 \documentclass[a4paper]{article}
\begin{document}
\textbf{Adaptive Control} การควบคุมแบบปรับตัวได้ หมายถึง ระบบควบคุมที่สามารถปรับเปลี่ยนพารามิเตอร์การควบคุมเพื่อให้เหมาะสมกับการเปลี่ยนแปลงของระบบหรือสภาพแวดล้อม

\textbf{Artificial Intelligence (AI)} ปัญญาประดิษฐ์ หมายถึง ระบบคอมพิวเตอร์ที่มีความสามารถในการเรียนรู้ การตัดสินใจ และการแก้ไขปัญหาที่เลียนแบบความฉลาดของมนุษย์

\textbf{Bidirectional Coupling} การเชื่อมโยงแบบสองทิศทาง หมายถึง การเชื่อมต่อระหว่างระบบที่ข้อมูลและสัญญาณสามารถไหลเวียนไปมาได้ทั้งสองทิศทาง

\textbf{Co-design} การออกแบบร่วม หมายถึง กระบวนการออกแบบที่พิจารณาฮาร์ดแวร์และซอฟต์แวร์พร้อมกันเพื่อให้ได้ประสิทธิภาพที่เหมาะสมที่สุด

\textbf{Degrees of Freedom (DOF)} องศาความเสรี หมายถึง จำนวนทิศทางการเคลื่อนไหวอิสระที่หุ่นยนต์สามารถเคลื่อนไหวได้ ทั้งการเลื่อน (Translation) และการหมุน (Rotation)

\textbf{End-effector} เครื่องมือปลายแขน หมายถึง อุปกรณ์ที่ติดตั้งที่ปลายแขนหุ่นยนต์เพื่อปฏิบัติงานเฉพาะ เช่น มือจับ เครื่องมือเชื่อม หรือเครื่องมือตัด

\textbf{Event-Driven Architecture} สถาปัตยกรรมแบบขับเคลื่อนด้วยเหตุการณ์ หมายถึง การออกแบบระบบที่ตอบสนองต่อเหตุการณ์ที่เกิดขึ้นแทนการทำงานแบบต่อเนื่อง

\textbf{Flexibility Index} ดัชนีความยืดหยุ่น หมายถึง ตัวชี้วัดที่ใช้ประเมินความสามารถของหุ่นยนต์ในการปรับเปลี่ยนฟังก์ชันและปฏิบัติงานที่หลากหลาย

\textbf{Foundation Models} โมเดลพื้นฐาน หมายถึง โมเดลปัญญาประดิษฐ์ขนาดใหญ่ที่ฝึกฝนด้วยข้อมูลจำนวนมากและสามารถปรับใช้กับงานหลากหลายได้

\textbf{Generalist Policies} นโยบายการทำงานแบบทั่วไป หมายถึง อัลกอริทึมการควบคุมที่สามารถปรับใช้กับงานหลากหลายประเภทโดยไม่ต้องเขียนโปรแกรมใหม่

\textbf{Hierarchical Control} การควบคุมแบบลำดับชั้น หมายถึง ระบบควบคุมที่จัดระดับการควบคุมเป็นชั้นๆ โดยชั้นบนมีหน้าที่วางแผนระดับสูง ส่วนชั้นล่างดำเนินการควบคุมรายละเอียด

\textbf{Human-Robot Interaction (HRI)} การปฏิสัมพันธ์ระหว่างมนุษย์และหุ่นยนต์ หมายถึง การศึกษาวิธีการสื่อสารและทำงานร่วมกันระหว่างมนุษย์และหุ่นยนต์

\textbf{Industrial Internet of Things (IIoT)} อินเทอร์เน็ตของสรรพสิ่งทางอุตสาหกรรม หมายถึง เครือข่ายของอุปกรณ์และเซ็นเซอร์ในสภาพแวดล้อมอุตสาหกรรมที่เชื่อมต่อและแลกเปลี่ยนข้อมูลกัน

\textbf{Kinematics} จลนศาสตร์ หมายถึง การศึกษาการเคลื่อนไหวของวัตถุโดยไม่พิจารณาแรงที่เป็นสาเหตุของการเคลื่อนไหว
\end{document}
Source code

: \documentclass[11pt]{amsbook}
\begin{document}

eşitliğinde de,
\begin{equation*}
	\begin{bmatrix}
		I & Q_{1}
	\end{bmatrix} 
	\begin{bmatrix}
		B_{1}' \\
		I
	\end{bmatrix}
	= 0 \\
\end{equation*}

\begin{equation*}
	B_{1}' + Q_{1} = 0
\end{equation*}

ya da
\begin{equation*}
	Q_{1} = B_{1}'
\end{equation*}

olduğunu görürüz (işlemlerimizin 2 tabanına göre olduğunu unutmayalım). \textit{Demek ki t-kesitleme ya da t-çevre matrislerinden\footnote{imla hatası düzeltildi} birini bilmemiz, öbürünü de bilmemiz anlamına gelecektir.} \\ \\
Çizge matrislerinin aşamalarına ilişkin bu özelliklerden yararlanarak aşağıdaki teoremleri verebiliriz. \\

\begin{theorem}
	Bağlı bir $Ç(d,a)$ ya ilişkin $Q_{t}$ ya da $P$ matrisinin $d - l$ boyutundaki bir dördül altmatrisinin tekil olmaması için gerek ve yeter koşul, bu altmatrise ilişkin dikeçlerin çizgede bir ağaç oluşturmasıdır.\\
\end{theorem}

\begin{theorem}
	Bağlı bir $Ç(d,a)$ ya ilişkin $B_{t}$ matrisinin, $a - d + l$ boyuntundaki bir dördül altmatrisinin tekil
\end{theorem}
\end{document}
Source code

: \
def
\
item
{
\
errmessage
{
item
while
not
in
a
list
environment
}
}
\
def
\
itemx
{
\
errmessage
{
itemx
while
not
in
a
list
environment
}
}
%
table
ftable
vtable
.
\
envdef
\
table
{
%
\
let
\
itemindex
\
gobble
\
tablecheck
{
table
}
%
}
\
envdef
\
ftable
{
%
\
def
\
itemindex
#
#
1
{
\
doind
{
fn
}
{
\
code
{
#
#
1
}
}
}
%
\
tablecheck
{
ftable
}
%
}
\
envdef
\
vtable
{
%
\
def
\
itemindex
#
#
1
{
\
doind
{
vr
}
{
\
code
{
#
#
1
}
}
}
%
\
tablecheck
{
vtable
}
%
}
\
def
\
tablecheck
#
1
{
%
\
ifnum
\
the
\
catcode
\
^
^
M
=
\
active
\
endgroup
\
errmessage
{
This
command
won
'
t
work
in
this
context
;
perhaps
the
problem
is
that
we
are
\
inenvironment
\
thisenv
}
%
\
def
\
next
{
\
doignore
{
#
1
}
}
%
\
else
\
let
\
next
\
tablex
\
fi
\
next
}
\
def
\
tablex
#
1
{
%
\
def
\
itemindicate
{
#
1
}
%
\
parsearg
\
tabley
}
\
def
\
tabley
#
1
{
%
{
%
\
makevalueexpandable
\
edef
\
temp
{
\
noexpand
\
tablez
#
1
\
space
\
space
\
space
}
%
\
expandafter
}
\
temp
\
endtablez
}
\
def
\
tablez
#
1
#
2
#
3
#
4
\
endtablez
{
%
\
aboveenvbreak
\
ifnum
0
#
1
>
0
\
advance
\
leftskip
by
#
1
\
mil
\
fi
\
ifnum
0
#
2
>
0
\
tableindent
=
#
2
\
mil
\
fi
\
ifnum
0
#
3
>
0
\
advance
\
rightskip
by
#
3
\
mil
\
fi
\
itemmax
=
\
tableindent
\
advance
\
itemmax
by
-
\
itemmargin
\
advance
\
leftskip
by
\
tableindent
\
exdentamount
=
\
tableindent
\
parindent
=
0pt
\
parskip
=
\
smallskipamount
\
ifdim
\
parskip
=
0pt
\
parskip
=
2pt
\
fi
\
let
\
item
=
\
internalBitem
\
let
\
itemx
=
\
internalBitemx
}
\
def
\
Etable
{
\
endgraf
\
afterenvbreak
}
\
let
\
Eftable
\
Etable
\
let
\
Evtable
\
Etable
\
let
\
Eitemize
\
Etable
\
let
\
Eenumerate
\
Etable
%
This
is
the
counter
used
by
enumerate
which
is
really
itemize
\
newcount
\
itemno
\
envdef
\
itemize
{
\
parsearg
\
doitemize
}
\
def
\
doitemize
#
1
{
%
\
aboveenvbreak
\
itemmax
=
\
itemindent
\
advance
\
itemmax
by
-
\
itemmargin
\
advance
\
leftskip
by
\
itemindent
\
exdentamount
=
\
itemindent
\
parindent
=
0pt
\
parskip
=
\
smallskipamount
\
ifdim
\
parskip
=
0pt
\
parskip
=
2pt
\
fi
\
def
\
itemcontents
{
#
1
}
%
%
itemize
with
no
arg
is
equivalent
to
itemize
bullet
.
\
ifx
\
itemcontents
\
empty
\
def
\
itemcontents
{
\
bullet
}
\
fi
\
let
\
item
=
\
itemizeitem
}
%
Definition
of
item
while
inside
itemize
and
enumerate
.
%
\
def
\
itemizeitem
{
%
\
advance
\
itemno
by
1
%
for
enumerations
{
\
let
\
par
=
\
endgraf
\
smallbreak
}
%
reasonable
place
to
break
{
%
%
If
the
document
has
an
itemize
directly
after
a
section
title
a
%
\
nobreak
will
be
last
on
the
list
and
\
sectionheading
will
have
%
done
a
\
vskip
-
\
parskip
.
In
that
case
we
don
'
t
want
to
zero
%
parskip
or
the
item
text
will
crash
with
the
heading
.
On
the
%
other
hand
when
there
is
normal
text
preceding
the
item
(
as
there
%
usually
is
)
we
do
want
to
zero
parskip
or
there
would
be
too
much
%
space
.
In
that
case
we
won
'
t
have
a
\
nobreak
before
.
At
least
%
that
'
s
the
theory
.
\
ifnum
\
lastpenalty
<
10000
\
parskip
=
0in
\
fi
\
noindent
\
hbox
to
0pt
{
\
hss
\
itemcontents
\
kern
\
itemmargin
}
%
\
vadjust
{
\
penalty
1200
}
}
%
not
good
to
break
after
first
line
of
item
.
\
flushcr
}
◇ ◇ ◇
● **WHAT YOU NEED TO DO**:
Above are the records; please copy exactly their first line and each line after it through the line containing "หมายถึง ระบบคอมพิวเตอร์ที่มีความสามารถในการเรียนรู้ การตัดสินใจ", and no line after that.

● **ANSWER TO THE EXERCISE**:
 \documentclass[a4paper]{article}
\begin{document}
\textbf{Adaptive Control} การควบคุมแบบปรับตัวได้ หมายถึง ระบบควบคุมที่สามารถปรับเปลี่ยนพารามิเตอร์การควบคุมเพื่อให้เหมาะสมกับการเปลี่ยนแปลงของระบบหรือสภาพแวดล้อม

\textbf{Artificial Intelligence (AI)} ปัญญาประดิษฐ์ หมายถึง ระบบคอมพิวเตอร์ที่มีความสามารถในการเรียนรู้ การตัดสินใจ และการแก้ไขปัญหาที่เลียนแบบความฉลาดของมนุษย์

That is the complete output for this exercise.